- [DATA TO PROCESS]:
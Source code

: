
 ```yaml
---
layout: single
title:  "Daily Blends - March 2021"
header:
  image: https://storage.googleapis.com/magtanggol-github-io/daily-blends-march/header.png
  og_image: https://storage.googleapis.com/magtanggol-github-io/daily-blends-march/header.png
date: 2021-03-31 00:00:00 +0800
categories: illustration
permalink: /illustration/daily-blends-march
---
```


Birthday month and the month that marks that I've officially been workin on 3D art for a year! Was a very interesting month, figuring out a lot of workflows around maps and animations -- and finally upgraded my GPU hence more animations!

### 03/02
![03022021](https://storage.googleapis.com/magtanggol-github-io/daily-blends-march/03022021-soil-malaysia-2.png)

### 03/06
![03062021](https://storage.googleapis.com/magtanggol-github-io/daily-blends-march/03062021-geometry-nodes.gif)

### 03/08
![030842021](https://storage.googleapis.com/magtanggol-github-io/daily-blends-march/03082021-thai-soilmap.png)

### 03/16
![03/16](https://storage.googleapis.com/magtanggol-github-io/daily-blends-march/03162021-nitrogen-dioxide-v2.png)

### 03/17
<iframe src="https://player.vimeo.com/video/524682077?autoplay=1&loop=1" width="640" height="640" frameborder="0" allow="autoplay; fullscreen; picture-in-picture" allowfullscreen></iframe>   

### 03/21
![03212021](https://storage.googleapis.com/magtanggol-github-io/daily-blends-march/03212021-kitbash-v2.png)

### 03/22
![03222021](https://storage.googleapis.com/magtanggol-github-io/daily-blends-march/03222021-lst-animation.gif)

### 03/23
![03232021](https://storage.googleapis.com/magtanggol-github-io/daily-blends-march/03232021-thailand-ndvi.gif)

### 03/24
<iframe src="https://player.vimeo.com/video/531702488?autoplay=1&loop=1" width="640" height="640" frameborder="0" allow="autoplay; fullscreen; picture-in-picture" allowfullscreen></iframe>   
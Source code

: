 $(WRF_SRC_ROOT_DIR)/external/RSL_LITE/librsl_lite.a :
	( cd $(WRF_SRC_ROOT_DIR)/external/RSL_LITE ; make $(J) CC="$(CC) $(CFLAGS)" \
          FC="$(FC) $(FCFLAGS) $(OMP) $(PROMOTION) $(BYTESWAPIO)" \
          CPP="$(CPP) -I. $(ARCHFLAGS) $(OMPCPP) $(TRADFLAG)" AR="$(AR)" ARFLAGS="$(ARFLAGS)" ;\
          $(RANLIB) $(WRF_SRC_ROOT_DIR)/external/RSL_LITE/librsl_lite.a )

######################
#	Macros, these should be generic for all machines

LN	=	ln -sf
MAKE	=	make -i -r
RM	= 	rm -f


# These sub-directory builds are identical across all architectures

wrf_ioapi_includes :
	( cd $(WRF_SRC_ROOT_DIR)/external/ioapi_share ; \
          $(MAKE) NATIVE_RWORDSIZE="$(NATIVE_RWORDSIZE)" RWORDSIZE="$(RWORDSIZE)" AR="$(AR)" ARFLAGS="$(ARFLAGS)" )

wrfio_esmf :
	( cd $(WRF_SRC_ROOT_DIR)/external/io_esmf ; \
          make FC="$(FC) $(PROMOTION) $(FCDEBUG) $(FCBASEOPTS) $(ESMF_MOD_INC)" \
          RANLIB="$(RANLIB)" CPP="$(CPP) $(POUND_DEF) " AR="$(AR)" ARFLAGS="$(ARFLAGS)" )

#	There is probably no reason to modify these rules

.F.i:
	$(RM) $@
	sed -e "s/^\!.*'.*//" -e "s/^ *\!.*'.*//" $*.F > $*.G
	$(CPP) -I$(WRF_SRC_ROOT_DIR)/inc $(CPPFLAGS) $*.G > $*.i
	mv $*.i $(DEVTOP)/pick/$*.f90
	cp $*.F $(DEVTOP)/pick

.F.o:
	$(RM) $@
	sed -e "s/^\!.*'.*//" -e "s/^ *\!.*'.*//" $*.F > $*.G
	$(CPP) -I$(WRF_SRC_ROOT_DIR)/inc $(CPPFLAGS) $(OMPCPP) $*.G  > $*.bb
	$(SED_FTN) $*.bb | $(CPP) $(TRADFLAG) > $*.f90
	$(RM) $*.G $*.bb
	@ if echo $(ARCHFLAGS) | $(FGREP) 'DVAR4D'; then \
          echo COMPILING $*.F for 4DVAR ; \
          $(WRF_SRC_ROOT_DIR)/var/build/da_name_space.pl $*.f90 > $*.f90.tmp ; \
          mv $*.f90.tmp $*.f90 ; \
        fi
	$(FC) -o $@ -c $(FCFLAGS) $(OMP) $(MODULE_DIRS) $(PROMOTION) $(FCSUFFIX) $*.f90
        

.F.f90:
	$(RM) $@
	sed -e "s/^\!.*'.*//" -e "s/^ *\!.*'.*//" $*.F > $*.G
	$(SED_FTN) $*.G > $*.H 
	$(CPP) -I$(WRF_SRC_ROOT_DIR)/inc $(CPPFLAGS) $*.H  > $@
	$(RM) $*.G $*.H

- [TASK INSTRUCTIONS]: Starting at the line that contains "echo COMPILING $*.F for 4DVAR ; \", reproduce each line through the end of the records exactly, both ends included.

- [TASK OUTPUT]:
          echo COMPILING $*.F for 4DVAR ; \
          $(WRF_SRC_ROOT_DIR)/var/build/da_name_space.pl $*.f90 > $*.f90.tmp ; \
          mv $*.f90.tmp $*.f90 ; \
        fi
	$(FC) -o $@ -c $(FCFLAGS) $(OMP) $(MODULE_DIRS) $(PROMOTION) $(FCSUFFIX) $*.f90
        

.F.f90:
	$(RM) $@
	sed -e "s/^\!.*'.*//" -e "s/^ *\!.*'.*//" $*.F > $*.G
	$(SED_FTN) $*.G > $*.H 
	$(CPP) -I$(WRF_SRC_ROOT_DIR)/inc $(CPPFLAGS) $*.H  > $@
	$(RM) $*.G $*.H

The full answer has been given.